**Exercise description:**
The lines from the start of the data through the line with "p(z) dw dz \\" are to be returned verbatim; all later lines are to be omitted.

**Records for this exercise:**
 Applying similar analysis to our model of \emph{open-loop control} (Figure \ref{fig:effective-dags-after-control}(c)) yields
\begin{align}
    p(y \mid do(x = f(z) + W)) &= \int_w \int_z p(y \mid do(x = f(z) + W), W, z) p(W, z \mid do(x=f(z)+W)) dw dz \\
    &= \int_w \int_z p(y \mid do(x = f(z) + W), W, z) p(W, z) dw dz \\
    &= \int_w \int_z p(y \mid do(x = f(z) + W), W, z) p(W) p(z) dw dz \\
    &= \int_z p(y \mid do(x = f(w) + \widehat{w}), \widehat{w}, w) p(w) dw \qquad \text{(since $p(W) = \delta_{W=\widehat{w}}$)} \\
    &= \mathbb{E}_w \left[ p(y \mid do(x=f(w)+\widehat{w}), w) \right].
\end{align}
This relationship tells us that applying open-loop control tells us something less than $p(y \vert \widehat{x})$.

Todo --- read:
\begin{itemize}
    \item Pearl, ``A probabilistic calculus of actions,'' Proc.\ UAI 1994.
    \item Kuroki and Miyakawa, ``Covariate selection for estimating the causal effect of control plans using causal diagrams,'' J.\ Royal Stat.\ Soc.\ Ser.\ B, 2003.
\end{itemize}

**Solution for this task:**
 Applying similar analysis to our model of \emph{open-loop control} (Figure \ref{fig:effective-dags-after-control}(c)) yields
\begin{align}
    p(y \mid do(x = f(z) + W)) &= \int_w \int_z p(y \mid do(x = f(z) + W), W, z) p(W, z \mid do(x=f(z)+W)) dw dz \\
    &= \int_w \int_z p(y \mid do(x = f(z) + W), W, z) p(W, z) dw dz \\
    &= \int_w \int_z p(y \mid do(x = f(z) + W), W, z) p(W) p(z) dw dz \\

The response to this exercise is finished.